IL-7 Activates the Phosphatidylinositol 3-Kinase/AKT Pathway in Normal Human Thymocytes but Not Normal Human B Cell Precursors

IL-7 signaling culminates in different biological outcomes in distinct lymphoid populations, but knowledge of the biochemical signaling pathways in normal lymphoid populations is incomplete. We analyzed CD127/IL-7Rα expression and function in normal (nontransformed) human thymocytes, and human CD19 + B-lineage cells purified from xenogeneic cord blood stem cell/MS-5 murine stromal cell cultures, to further clarify the role of IL-7 in human B cell development.

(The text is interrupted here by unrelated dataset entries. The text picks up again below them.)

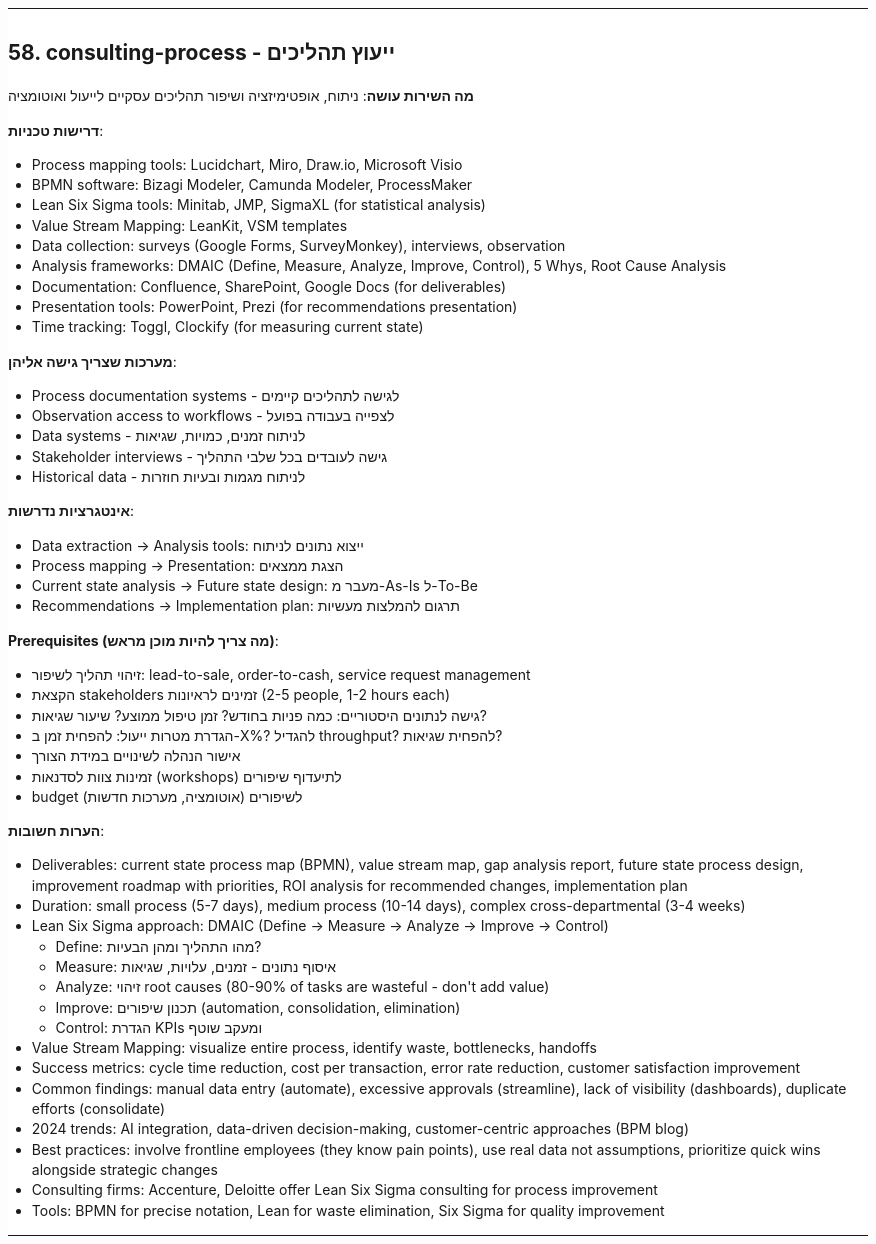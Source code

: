 
---

## 58. consulting-process - ייעוץ תהליכים

**מה השירות עושה**: ניתוח, אופטימיזציה ושיפור תהליכים עסקיים לייעול ואוטומציה

**דרישות טכניות**:
- Process mapping tools: Lucidchart, Miro, Draw.io, Microsoft Visio
- BPMN software: Bizagi Modeler, Camunda Modeler, ProcessMaker
- Lean Six Sigma tools: Minitab, JMP, SigmaXL (for statistical analysis)
- Value Stream Mapping: LeanKit, VSM templates
- Data collection: surveys (Google Forms, SurveyMonkey), interviews, observation
- Analysis frameworks: DMAIC (Define, Measure, Analyze, Improve, Control), 5 Whys, Root Cause Analysis
- Documentation: Confluence, SharePoint, Google Docs (for deliverables)
- Presentation tools: PowerPoint, Prezi (for recommendations presentation)
- Time tracking: Toggl, Clockify (for measuring current state)

**מערכות שצריך גישה אליהן**:
- Process documentation systems - לגישה לתהליכים קיימים
- Observation access to workflows - לצפייה בעבודה בפועל
- Data systems - לניתוח זמנים, כמויות, שגיאות
- Stakeholder interviews - גישה לעובדים בכל שלבי התהליך
- Historical data - לניתוח מגמות ובעיות חוזרות

**אינטגרציות נדרשות**:
- Data extraction → Analysis tools: ייצוא נתונים לניתוח
- Process mapping → Presentation: הצגת ממצאים
- Current state analysis → Future state design: מעבר מ-As-Is ל-To-Be
- Recommendations → Implementation plan: תרגום להמלצות מעשיות

**Prerequisites (מה צריך להיות מוכן מראש)**:
- זיהוי תהליך לשיפור: lead-to-sale, order-to-cash, service request management
- הקצאת stakeholders זמינים לראיונות (2-5 people, 1-2 hours each)
- גישה לנתונים היסטוריים: כמה פניות בחודש? זמן טיפול ממוצע? שיעור שגיאות?
- הגדרת מטרות ייעול: להפחית זמן ב-X%? להגדיל throughput? להפחית שגיאות?
- אישור הנהלה לשינויים במידת הצורך
- זמינות צוות לסדנאות (workshops) לתיעדוף שיפורים
- budget לשיפורים (אוטומציה, מערכות חדשות)

**הערות חשובות**:
- Deliverables: current state process map (BPMN), value stream map, gap analysis report, future state process design, improvement roadmap with priorities, ROI analysis for recommended changes, implementation plan
- Duration: small process (5-7 days), medium process (10-14 days), complex cross-departmental (3-4 weeks)
- Lean Six Sigma approach: DMAIC (Define → Measure → Analyze → Improve → Control)
  - Define: מהו התהליך ומהן הבעיות?
  - Measure: איסוף נתונים - זמנים, עלויות, שגיאות
  - Analyze: זיהוי root causes (80-90% of tasks are wasteful - don't add value)
  - Improve: תכנון שיפורים (automation, consolidation, elimination)
  - Control: הגדרת KPIs ומעקב שוטף
- Value Stream Mapping: visualize entire process, identify waste, bottlenecks, handoffs
- Success metrics: cycle time reduction, cost per transaction, error rate reduction, customer satisfaction improvement
- Common findings: manual data entry (automate), excessive approvals (streamline), lack of visibility (dashboards), duplicate efforts (consolidate)
- 2024 trends: AI integration, data-driven decision-making, customer-centric approaches (BPM blog)
- Best practices: involve frontline employees (they know pain points), use real data not assumptions, prioritize quick wins alongside strategic changes
- Consulting firms: Accenture, Deloitte offer Lean Six Sigma consulting for process improvement
- Tools: BPMN for precise notation, Lean for waste elimination, Six Sigma for quality improvement

---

IL-7 stimulation of CD34 + immature thymocytes led to phosphorylation (p-) of STAT5, ERK1/2, AKT, and glycogen synthase kinase-3 β, and increased AKT enzymatic activity. In contrast, IL-7 stimulation of CD34 − thymocytes (that included CD4 + /CD8 + double-positive, and CD4 + and CD8 + single-positive cells) only induced p-STAT5. IL-7 stimulation of CD19 + cells led to robust induction of p-STAT5, but minimal induction of p-ERK1/2 and p-glycogen synthase kinase-3 β. However, CD19 + cells expressed endogenous p-ERK1/2, and when rested for several hours following removal from MS-5 underwent de-phosphorylation of ERK1/2. IL-7 stimulation of rested CD19 + cells resulted in robust induction of p-ERK1/2, but no induction of AKT enzymatic activity. The use of a specific JAK3 antagonist demonstrated that all IL-7 signaling pathways in CD34 + thymocytes and CD19 + B-lineage cells were JAK3-dependent. We conclude that human CD34 + thymocytes and CD19 + B-lineage cells exhibit similarities in activation of STAT5 and ERK1/2, but differences in activation of the PI3K/AKT pathway. The different induction of PI3K/AKT may at least partially explain the different requirements for IL-7 during human T and B cell development.